Mrs. Ralsey’s face turned serious. All of us had been stunned by the revelations about the experiments on men at Tuskegee. Even though the study went on for forty years, none of us knew anything about it before the summer of 1972. It was unthinkable to us that they left hundreds of men untreated, letting them die long after penicillin was available.
“Ty, what are you saying?” Mrs. Ralsey asked.
Mr. Ralsey appeared in the archway that separated the living and dining rooms, a stub of a cigarette dangling from his fingers. “What’s this?”
“Ty is saying that the birth control drug they’re using over at the family planning clinic is dangerous,” his wife answered.
“The clinical studies suggest it causes cancer,” Ty said.
“In humans?” his father asked.
“Mice. Monkeys. The studies began five years ago. And the FDA rejected its approval.”
“Well it’s not unheard of for unapproved drugs to be prescribed for certain uses. Civil, are your patients aware of the risks of the drug?” Mrs. Ralsey looked at me.
“I think so. I mean, I guess.”
“Are they given something to read and sign about the risks and side effects?”

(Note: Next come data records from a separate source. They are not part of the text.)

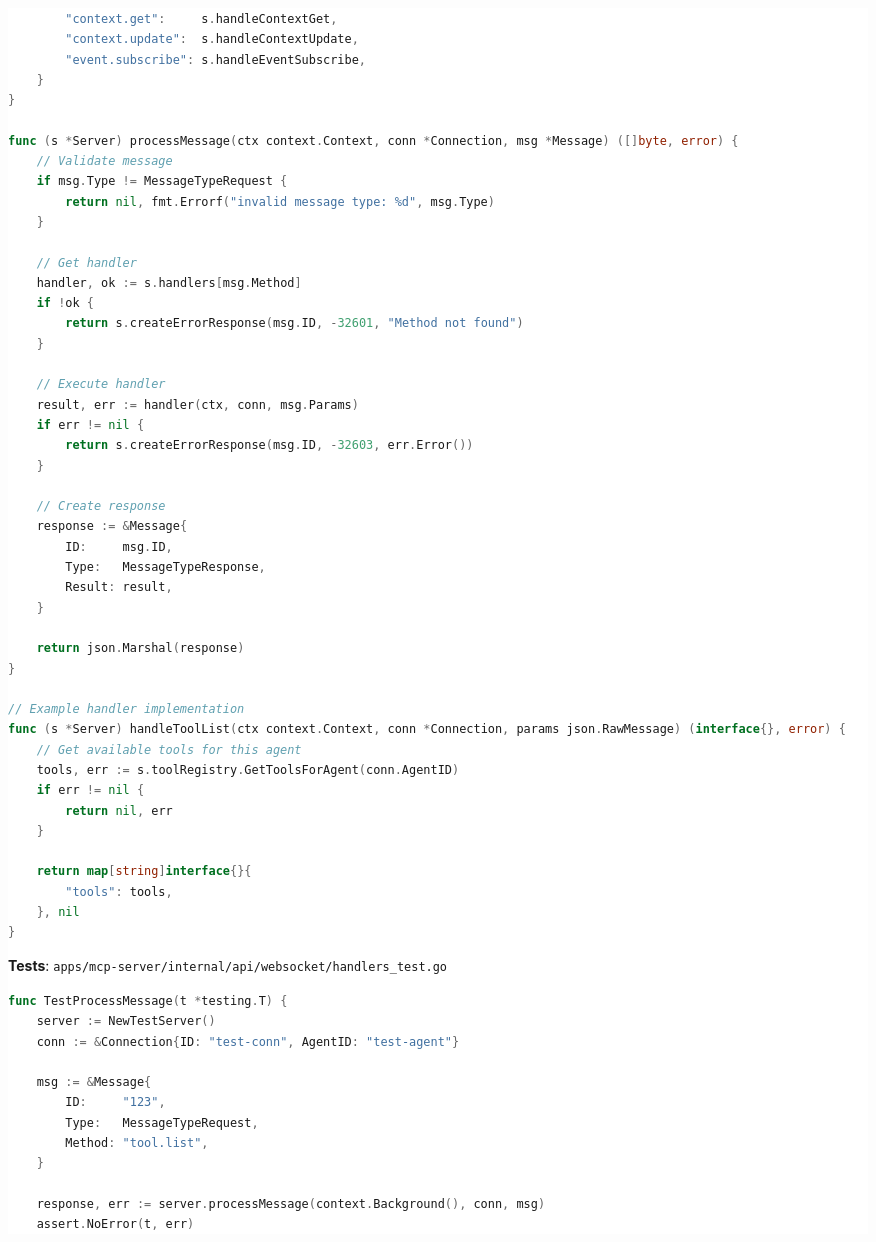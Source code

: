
 ```go
        "context.get":     s.handleContextGet,
        "context.update":  s.handleContextUpdate,
        "event.subscribe": s.handleEventSubscribe,
    }
}

func (s *Server) processMessage(ctx context.Context, conn *Connection, msg *Message) ([]byte, error) {
    // Validate message
    if msg.Type != MessageTypeRequest {
        return nil, fmt.Errorf("invalid message type: %d", msg.Type)
    }
    
    // Get handler
    handler, ok := s.handlers[msg.Method]
    if !ok {
        return s.createErrorResponse(msg.ID, -32601, "Method not found")
    }
    
    // Execute handler
    result, err := handler(ctx, conn, msg.Params)
    if err != nil {
        return s.createErrorResponse(msg.ID, -32603, err.Error())
    }
    
    // Create response
    response := &Message{
        ID:     msg.ID,
        Type:   MessageTypeResponse,
        Result: result,
    }
    
    return json.Marshal(response)
}

// Example handler implementation
func (s *Server) handleToolList(ctx context.Context, conn *Connection, params json.RawMessage) (interface{}, error) {
    // Get available tools for this agent
    tools, err := s.toolRegistry.GetToolsForAgent(conn.AgentID)
    if err != nil {
        return nil, err
    }
    
    return map[string]interface{}{
        "tools": tools,
    }, nil
}
```

**Tests**: `apps/mcp-server/internal/api/websocket/handlers_test.go`
```go
func TestProcessMessage(t *testing.T) {
    server := NewTestServer()
    conn := &Connection{ID: "test-conn", AgentID: "test-agent"}
    
    msg := &Message{
        ID:     "123",
        Type:   MessageTypeRequest,
        Method: "tool.list",
    }
    
    response, err := server.processMessage(context.Background(), conn, msg)
    assert.NoError(t, err)
```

I tried to think of the women who had been given their first shots since I started. Yes, we had given them documents to sign, but Mrs. Seager had coached us to summarize the document. Just standard language. Nothing alarming. The women I’d seen had not actually read the document. They had only listened to me speak, trusted that I had correctly translated the block of letters on the page. Even the literate ones didn’t read the forms before signing.
“Well, I’ve been thinking,” Alicia said slowly, “even if the drug does cause cancer, it doesn’t overtake our concerns right now. It would take a long time for cancer to show up. That’s far off in the future. But a baby could happen any day now.”
That was probably why Alicia hadn’t mentioned it to me. She thought pregnancy was a more pressing concern and was convinced we were still doing important work.
“Alicia, that argument doesn’t make sense.” Ty shook his head. “You can’t have a baby if you dead.”
Mr. Ralsey, who had been listening quietly, spoke. “Ty’s right. If it’s true that these drugs carry serious risk, then you are essentially experimenting on those women the same way they experimented on those men in Macon County.”
Not just women. Girls. I swallowed. I had tried to forget that I’d given India Williams a shot, hoped that it would just pass quietly through her system until it wore off. Then I’d tried to get them into an apartment to make up for my mistake. But cancer? Ty had to be wrong. Maybe they had altered the medication into a better formula since that study. The clinical studies were on animals, not humans.